Metadata-Version: 2.4
Name: magma-optimizer
Version: 0.1.1
Summary: Momentum-Aligned Gradient Masking — block-wise stochastic masking wrapper for PyTorch optimizers
Project-URL: Homepage, https://github.com/andrijdavid/magma-optimizer
Project-URL: Repository, https://github.com/andrijdavid/magma-optimizer
License: MIT
License-File: LICENSE
Classifier: Development Status :: 3 - Alpha
Classifier: Intended Audience :: Science/Research
Classifier: License :: OSI Approved :: MIT License
Classifier: Programming Language :: Python :: 3
Classifier: Topic :: Scientific/Engineering :: Artificial Intelligence
Requires-Python: >=3.9
Requires-Dist: torch>=2.0
Provides-Extra: dev
Requires-Dist: pytest>=7.0; extra == 'dev'
Description-Content-Type: text/markdown

# Magma

**Momentum-Aligned Gradient Masking for Adaptive Optimizers**

Magma is a lightweight wrapper that applies block-wise stochastic masking to any PyTorch optimizer, modulated by the alignment between gradient momentum and the current gradient. It is an implementation of the algorithm described in *"On Surprising Effectiveness of Masking Updates in Adaptive Optimizers"*[(arXiv 2602.15322)](https://arxiv.org/pdf/2602.15322).
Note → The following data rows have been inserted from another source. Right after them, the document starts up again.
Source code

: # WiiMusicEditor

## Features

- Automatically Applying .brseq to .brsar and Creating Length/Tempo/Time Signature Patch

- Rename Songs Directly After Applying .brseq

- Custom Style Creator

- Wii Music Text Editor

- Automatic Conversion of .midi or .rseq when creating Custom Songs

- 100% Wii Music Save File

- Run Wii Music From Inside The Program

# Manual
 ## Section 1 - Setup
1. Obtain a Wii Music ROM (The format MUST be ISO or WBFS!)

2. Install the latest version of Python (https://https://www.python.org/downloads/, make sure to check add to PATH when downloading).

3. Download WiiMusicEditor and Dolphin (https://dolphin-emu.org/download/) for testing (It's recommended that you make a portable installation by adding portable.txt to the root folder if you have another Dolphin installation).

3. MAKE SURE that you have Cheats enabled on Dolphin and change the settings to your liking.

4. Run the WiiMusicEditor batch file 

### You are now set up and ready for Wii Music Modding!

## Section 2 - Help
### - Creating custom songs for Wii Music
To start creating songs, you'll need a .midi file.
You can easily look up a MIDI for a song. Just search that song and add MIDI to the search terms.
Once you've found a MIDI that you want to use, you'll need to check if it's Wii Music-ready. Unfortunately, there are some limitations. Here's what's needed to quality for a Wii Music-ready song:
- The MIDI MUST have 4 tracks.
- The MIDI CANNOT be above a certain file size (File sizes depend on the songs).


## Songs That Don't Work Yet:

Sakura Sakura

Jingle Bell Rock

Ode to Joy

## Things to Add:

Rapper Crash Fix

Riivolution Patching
The core insight is deceptively simple. At each step, a per-parameter Bernoulli coin flip decides whether to keep or discard the update. Updates that survive are further scaled by a smoothed cosine similarity score between the gradient and its exponential moving average. The base optimizer's internal states i.e Adam's running means or RMSProp's squared gradients are always updated. Only the parameter itself is masked.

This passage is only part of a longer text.